__Description of the task__.
All that should be output is the block of lines below from the line with "2後半 | 辞書渡し実装時に拡張 |" to the line with "### C1: 基本関数定義のLLVM IR生成完了", both included, exactly as written.
---+---
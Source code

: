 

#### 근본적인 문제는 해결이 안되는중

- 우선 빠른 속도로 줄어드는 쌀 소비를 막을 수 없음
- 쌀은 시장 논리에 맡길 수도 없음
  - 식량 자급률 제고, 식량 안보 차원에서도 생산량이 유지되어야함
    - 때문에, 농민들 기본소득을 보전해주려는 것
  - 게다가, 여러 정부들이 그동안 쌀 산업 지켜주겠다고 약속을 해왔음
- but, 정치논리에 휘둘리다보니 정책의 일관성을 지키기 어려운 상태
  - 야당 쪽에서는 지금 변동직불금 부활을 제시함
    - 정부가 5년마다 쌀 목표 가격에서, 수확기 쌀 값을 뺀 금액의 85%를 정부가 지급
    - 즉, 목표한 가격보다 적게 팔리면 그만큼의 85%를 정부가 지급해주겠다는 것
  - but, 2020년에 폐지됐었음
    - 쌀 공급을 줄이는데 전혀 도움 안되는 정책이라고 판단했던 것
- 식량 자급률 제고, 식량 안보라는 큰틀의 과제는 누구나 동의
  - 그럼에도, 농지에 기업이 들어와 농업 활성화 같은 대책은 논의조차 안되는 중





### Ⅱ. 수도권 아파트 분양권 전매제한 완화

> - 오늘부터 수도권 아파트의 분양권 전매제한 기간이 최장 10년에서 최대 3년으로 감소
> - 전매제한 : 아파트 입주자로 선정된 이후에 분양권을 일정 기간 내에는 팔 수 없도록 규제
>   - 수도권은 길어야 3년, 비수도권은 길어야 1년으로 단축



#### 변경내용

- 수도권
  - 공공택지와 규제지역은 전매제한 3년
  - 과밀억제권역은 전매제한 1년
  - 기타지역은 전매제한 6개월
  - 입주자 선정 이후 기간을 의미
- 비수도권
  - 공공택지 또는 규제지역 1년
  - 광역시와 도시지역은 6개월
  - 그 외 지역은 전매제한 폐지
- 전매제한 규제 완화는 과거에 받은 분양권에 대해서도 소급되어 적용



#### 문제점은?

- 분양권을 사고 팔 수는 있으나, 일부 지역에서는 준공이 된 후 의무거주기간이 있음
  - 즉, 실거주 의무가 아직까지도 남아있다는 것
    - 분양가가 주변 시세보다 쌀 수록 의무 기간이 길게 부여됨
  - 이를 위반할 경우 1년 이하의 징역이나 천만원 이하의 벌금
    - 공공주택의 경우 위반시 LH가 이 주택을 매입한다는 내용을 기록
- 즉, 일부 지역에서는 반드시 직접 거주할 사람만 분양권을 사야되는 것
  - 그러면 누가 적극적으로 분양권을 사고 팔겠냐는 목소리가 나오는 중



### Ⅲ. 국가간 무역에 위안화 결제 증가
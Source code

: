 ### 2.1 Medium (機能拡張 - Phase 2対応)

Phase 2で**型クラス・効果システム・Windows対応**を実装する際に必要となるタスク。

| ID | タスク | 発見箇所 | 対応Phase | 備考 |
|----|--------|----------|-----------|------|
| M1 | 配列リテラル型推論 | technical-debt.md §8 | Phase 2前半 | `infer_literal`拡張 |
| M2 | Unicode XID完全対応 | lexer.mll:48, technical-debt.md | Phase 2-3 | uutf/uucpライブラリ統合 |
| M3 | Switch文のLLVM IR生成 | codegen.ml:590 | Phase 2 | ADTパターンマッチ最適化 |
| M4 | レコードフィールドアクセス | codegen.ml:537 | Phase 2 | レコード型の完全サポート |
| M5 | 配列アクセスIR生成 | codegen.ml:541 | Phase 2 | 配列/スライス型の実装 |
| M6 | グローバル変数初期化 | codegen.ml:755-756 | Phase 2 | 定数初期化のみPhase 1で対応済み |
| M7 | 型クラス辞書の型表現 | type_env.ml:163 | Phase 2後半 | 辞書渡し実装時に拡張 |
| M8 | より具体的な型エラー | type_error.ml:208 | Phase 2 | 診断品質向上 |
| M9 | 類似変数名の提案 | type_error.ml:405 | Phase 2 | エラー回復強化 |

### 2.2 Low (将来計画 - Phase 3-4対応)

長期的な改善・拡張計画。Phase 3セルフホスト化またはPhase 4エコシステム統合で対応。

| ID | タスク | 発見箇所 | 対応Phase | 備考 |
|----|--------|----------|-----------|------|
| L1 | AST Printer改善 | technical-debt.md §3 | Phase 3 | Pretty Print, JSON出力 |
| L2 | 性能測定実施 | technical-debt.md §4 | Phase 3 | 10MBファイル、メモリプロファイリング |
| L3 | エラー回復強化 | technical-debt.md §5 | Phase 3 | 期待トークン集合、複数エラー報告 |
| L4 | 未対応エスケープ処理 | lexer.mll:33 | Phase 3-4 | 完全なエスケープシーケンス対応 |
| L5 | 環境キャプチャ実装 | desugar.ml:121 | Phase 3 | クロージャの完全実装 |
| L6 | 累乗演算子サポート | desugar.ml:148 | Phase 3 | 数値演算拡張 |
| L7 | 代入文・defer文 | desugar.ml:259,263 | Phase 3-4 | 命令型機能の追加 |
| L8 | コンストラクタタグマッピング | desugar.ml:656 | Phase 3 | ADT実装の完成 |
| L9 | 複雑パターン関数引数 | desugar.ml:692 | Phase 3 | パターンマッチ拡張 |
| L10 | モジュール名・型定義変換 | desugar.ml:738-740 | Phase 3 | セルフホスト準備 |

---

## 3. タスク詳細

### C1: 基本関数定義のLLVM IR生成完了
---+---
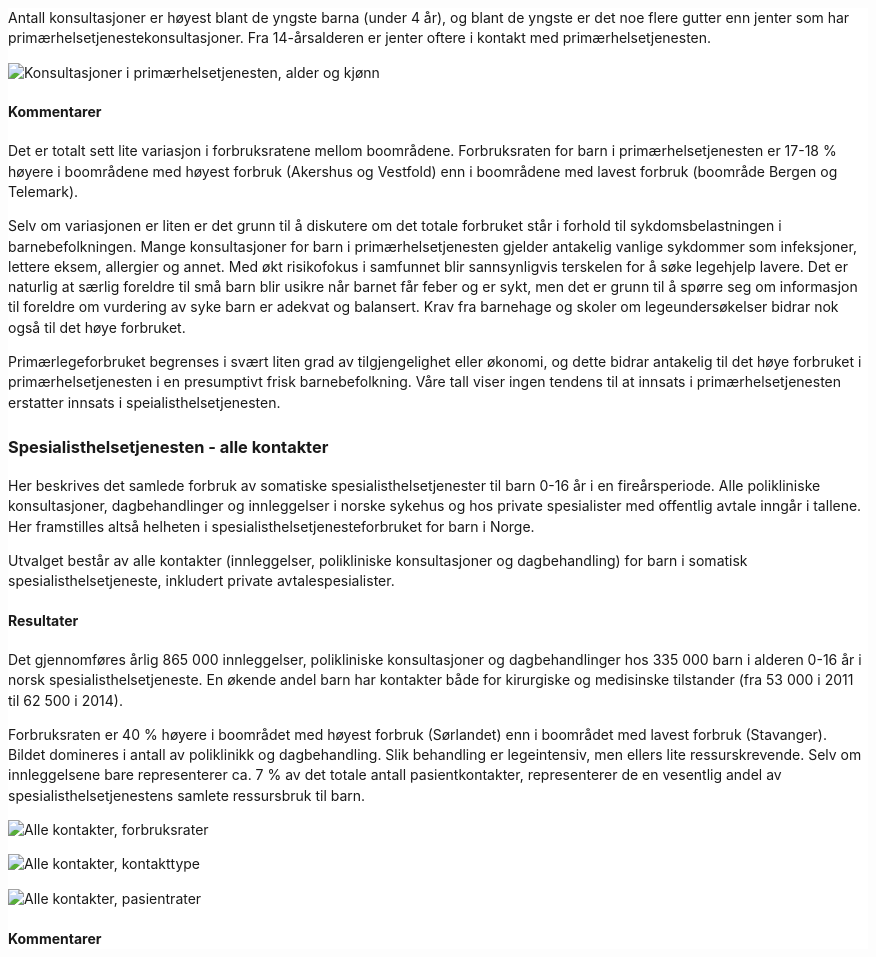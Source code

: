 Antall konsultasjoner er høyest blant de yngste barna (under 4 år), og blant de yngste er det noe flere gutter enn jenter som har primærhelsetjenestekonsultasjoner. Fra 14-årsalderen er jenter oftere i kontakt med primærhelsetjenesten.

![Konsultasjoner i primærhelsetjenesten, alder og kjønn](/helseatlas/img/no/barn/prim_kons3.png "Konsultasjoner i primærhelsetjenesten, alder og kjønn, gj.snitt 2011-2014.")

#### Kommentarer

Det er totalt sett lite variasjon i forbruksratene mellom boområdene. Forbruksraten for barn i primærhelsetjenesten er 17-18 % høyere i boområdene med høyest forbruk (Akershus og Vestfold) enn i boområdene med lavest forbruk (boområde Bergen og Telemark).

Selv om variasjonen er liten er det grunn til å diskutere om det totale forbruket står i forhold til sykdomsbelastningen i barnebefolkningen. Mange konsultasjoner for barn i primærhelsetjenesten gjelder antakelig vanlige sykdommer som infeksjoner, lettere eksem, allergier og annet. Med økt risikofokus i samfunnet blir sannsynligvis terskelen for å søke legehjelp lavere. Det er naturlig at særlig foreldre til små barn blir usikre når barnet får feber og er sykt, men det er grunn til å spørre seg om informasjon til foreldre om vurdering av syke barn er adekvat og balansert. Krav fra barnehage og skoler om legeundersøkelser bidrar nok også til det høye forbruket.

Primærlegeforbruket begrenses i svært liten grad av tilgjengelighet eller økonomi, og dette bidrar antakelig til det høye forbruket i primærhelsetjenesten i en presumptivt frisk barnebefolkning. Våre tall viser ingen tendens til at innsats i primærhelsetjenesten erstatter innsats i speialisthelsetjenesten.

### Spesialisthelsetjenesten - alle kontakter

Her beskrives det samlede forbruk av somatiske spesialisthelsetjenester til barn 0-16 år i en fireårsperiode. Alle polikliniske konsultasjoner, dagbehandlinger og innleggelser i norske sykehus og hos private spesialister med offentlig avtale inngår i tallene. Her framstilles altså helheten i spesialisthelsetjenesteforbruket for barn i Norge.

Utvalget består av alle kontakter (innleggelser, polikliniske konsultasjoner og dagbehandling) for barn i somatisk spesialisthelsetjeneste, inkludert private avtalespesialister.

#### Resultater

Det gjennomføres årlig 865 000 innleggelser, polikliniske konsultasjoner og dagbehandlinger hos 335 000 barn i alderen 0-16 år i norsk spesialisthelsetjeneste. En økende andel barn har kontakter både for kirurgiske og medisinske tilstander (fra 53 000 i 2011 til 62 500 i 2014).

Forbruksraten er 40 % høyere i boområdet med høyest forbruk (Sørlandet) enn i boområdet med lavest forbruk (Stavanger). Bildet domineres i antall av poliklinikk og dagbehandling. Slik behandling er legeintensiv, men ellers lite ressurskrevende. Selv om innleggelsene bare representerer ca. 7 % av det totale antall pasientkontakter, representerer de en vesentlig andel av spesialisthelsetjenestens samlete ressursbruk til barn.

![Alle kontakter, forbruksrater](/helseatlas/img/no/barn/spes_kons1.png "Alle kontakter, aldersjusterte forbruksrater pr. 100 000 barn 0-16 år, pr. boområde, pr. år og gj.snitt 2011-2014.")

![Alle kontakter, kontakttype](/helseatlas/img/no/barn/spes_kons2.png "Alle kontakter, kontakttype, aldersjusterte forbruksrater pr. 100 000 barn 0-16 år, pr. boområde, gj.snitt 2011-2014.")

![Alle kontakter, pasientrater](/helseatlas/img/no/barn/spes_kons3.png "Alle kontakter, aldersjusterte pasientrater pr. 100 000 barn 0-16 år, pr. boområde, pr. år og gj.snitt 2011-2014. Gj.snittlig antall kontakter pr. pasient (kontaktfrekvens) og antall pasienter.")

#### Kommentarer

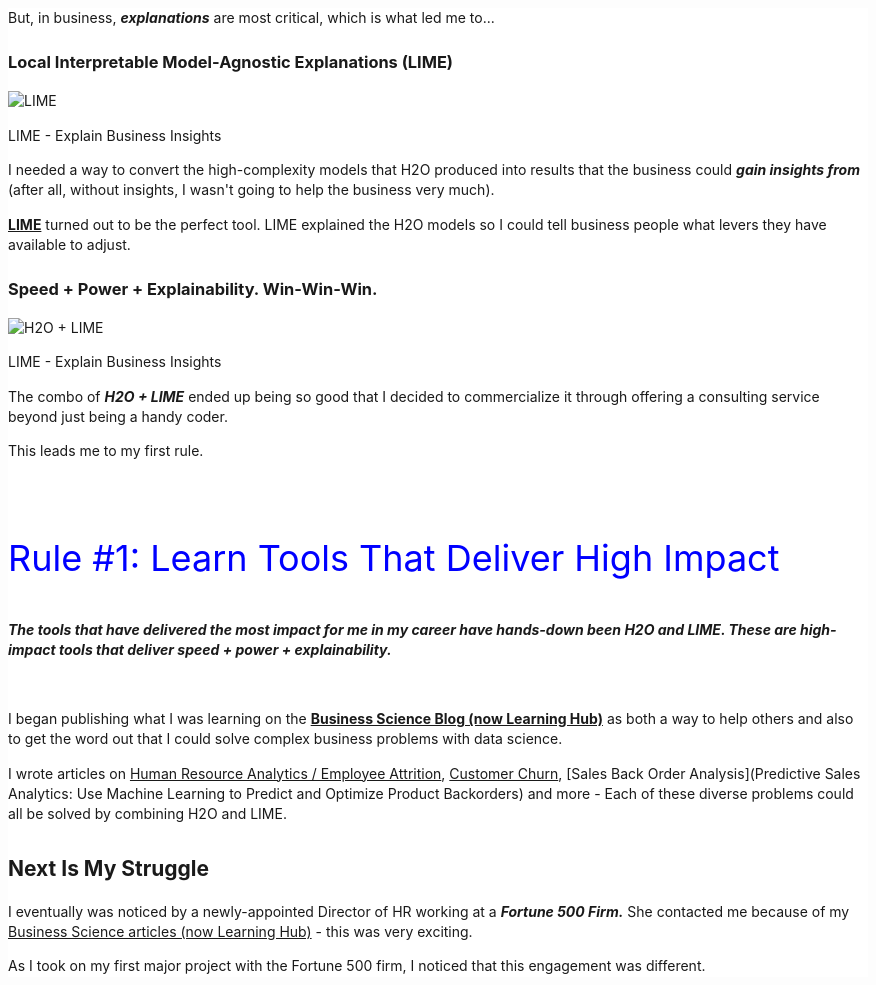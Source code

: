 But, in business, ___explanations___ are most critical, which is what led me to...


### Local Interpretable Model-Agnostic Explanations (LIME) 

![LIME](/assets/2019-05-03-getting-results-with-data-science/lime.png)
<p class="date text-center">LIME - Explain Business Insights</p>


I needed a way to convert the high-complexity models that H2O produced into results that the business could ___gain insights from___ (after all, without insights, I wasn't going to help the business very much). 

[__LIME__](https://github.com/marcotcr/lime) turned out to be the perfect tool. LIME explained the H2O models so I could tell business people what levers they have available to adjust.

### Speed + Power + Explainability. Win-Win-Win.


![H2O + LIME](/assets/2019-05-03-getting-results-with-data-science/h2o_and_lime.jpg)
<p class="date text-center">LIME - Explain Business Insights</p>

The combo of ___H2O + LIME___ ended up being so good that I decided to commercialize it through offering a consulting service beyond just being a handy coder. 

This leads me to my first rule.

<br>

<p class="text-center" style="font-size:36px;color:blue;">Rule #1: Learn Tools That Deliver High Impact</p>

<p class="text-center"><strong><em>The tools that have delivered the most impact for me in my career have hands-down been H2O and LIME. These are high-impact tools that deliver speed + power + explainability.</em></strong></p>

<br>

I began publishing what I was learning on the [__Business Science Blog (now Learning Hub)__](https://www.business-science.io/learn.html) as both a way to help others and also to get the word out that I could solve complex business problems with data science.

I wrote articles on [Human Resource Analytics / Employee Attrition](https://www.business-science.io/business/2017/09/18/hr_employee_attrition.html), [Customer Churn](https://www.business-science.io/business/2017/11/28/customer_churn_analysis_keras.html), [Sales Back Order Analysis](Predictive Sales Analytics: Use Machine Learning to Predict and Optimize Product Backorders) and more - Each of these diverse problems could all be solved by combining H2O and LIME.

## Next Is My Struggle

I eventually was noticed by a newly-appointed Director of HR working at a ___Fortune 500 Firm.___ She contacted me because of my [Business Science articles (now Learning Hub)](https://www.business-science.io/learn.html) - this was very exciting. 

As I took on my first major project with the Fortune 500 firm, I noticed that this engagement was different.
---+---
__Written answer__.
| M7 | 型クラス辞書の型表現 | type_env.ml:163 | Phase 2後半 | 辞書渡し実装時に拡張 |
| M8 | より具体的な型エラー | type_error.ml:208 | Phase 2 | 診断品質向上 |
| M9 | 類似変数名の提案 | type_error.ml:405 | Phase 2 | エラー回復強化 |

### 2.2 Low (将来計画 - Phase 3-4対応)

長期的な改善・拡張計画。Phase 3セルフホスト化またはPhase 4エコシステム統合で対応。

| ID | タスク | 発見箇所 | 対応Phase | 備考 |
|----|--------|----------|-----------|------|
| L1 | AST Printer改善 | technical-debt.md §3 | Phase 3 | Pretty Print, JSON出力 |
| L2 | 性能測定実施 | technical-debt.md §4 | Phase 3 | 10MBファイル、メモリプロファイリング |
| L3 | エラー回復強化 | technical-debt.md §5 | Phase 3 | 期待トークン集合、複数エラー報告 |
| L4 | 未対応エスケープ処理 | lexer.mll:33 | Phase 3-4 | 完全なエスケープシーケンス対応 |
| L5 | 環境キャプチャ実装 | desugar.ml:121 | Phase 3 | クロージャの完全実装 |
| L6 | 累乗演算子サポート | desugar.ml:148 | Phase 3 | 数値演算拡張 |
| L7 | 代入文・defer文 | desugar.ml:259,263 | Phase 3-4 | 命令型機能の追加 |
| L8 | コンストラクタタグマッピング | desugar.ml:656 | Phase 3 | ADT実装の完成 |
| L9 | 複雑パターン関数引数 | desugar.ml:692 | Phase 3 | パターンマッチ拡張 |
| L10 | モジュール名・型定義変換 | desugar.ml:738-740 | Phase 3 | セルフホスト準備 |

---

## 3. タスク詳細

### C1: 基本関数定義のLLVM IR生成完了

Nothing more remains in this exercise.